The TIL or peripheral blood lymphocytes were stained with anti-CD3 and 24 anti-TCRBV antibodies from a TCR Vβ Repertoire Kit. After lysing erythrocytes, washing, and fixing, TIL or PBL were subjected to FCM analysis. For a given TCRBV subfamily expression, any value higher or lower than the mean of the healthy control group, plus or minus 3 SD, was considered abnormal expression (higher labeled with triangle ▴; lower labeled with inverted-triangle ▾). PL indicates patient with lung cancer, PC indicates patient with colon cancer, PH indicates patient with liver cancer.

https://doi.org/10.1371/journal.pone.0102327.g001

Although Vβ8 expression levels were increased in six TIL specimens, overexpression of Vβ8 was most obvious in TIL isolated from lung cancer patients (four out of five). Reduced Vβ8 expression was found in four PBL specimens. Vβ7.1 was increased in four TIL and three PBL specimens derived from five patients. Vβ14, Vβ16, Vβ21.3, Vβ13.6, Vβ17, and Vβ22 were overexpressed in more than one patient.

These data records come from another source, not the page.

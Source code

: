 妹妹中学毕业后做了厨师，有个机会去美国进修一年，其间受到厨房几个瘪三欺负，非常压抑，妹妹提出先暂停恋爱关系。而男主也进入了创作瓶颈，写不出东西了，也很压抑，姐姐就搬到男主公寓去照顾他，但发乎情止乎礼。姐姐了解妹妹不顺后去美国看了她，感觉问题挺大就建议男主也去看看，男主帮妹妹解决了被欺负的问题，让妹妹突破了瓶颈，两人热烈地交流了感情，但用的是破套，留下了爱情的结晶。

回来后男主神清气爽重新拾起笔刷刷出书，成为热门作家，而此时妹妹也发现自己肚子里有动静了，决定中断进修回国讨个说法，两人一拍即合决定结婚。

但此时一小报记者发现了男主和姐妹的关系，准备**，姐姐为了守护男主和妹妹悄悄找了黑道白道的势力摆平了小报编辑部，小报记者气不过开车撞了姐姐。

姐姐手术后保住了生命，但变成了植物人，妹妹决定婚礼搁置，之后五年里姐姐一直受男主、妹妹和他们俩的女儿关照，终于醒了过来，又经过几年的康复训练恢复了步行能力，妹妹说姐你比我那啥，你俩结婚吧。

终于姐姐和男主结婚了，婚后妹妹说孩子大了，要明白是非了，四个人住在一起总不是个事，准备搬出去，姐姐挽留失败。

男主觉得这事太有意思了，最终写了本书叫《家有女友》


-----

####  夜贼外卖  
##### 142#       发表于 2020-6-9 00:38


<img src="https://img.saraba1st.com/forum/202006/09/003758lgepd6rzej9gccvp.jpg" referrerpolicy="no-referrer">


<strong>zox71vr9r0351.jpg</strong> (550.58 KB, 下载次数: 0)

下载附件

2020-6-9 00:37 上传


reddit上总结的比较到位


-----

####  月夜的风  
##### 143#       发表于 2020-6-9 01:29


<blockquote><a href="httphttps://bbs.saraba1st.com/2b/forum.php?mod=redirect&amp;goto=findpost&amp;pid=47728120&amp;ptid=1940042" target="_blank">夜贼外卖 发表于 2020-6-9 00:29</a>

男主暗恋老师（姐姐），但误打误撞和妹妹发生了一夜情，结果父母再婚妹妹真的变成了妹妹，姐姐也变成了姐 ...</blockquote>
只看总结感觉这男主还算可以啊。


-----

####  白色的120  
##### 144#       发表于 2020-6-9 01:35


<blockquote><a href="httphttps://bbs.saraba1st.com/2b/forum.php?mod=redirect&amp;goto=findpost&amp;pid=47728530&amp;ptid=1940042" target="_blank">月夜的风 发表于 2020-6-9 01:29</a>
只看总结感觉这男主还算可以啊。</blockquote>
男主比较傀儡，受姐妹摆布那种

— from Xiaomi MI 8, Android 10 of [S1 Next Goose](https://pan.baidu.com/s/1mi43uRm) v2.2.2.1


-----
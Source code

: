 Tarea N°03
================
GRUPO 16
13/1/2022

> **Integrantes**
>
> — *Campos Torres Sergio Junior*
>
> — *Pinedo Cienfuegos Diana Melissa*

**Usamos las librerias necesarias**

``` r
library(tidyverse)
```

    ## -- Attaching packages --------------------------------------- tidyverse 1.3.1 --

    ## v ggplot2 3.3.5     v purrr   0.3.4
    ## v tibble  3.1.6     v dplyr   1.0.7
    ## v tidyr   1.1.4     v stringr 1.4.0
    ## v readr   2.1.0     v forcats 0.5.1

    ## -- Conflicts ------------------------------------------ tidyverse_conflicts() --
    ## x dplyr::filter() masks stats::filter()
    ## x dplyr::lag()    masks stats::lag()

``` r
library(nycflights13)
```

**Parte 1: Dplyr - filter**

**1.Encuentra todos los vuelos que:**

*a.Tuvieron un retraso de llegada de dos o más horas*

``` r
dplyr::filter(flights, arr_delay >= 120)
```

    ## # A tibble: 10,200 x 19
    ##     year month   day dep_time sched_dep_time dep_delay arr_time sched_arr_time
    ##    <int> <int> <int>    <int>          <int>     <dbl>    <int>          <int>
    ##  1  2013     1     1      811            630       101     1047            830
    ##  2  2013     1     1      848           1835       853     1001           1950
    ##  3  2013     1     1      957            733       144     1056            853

In addition, overexpression of six other Vβ subfamilies was identified (Fig. 1).

Including Vβ8, nine Vβ subfamilies were reduced in patient specimens. In some cases, reverse expression levels of TCR-Vβ subfamilies were observed between TIL and PBL from the same patient; for example, Vβ8 in patient PL4 and PC3, and Vβ13.6 in patient PC3. These expression changes, downregulated in PBL and upregulated in TIL, imply an oriented T cell migration and subsequent activated immune response.

Age-related differences in TCR-Vβ repertoire between TIL and PBL

To quantify the difference in TCR-Vβ expression between TIL and PBL of the same patient, the Δ values (the percentage of each TCR-Vβ subfamily in CD3+ TIL minus the counterpart in CD3+ PBL) were calculated and shown in Figure 2A. The dispersion degree of Δ values from different TCR-Vβ subfamilies vary obviously from patient to patient.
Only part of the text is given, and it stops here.